*** Block opens ***

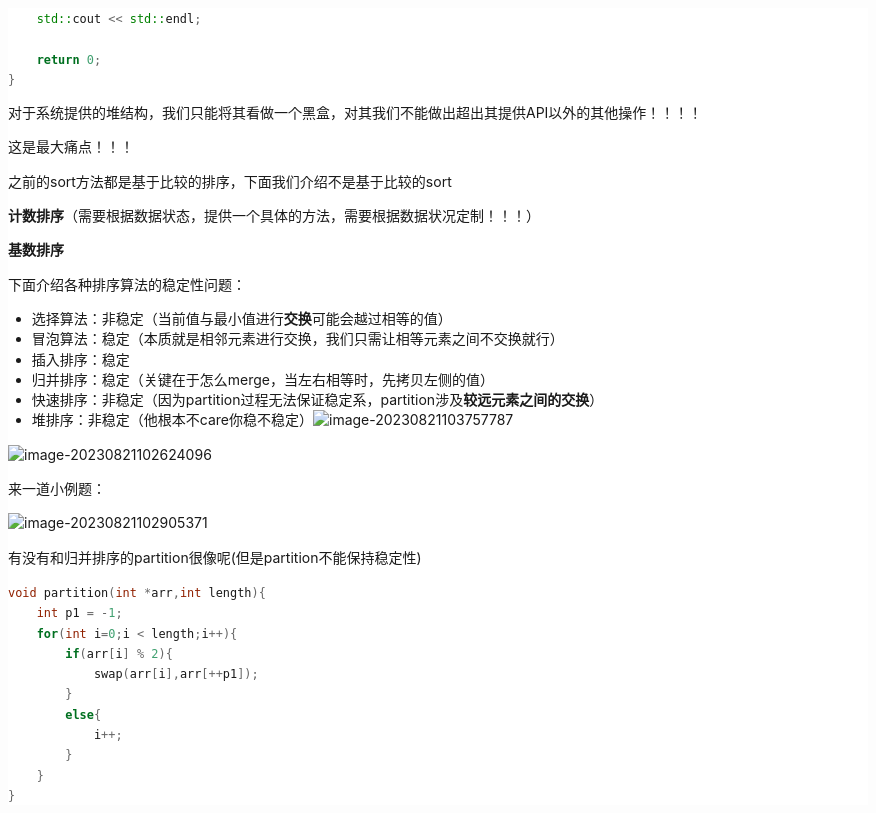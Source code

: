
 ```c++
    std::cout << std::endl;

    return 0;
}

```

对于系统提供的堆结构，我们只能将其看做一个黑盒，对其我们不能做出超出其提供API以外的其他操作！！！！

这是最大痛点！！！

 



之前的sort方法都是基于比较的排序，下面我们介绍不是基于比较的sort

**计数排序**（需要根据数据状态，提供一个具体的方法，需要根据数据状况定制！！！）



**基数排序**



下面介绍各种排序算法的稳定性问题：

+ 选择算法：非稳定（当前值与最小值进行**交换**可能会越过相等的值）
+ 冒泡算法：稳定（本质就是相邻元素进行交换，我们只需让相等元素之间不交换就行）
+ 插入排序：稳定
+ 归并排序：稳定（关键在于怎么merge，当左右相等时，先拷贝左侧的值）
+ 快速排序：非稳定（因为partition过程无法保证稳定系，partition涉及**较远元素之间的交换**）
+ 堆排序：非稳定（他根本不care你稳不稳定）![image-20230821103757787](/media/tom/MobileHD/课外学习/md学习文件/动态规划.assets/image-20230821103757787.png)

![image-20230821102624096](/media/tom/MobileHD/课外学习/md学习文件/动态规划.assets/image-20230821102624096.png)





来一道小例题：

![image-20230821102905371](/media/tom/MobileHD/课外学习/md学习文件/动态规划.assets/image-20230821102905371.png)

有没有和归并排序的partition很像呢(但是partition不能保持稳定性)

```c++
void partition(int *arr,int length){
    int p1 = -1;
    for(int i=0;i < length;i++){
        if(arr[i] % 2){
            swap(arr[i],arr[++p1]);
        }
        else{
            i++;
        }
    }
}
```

*** Block closes ***

[What is required]
Print the material in full and exactly, minus the pictures.

[Answer below]
Source code

:
 ```c++
    std::cout << std::endl;

    return 0;
}

```

对于系统提供的堆结构，我们只能将其看做一个黑盒，对其我们不能做出超出其提供API以外的其他操作！！！！

这是最大痛点！！！

 



之前的sort方法都是基于比较的排序，下面我们介绍不是基于比较的sort

**计数排序**（需要根据数据状态，提供一个具体的方法，需要根据数据状况定制！！！）



**基数排序**



下面介绍各种排序算法的稳定性问题：

+ 选择算法：非稳定（当前值与最小值进行**交换**可能会越过相等的值）
+ 冒泡算法：稳定（本质就是相邻元素进行交换，我们只需让相等元素之间不交换就行）
+ 插入排序：稳定
+ 归并排序：稳定（关键在于怎么merge，当左右相等时，先拷贝左侧的值）
+ 快速排序：非稳定（因为partition过程无法保证稳定系，partition涉及**较远元素之间的交换**）
+ 堆排序：非稳定（他根本不care你稳不稳定）![image-20230821103757787](/media/tom/MobileHD/课外学习/md学习文件/动态规划.assets/image-20230821103757787.png)

![image-20230821102624096](/media/tom/MobileHD/课外学习/md学习文件/动态规划.assets/image-20230821102624096.png)





来一道小例题：

![image-20230821102905371](/media/tom/MobileHD/课外学习/md学习文件/动态规划.assets/image-20230821102905371.png)

有没有和归并排序的partition很像呢(但是partition不能保持稳定性)

```c++
void partition(int *arr,int length){
    int p1 = -1;
    for(int i=0;i < length;i++){
        if(arr[i] % 2){
            swap(arr[i],arr[++p1]);
        }
        else{
            i++;
        }
    }
}
```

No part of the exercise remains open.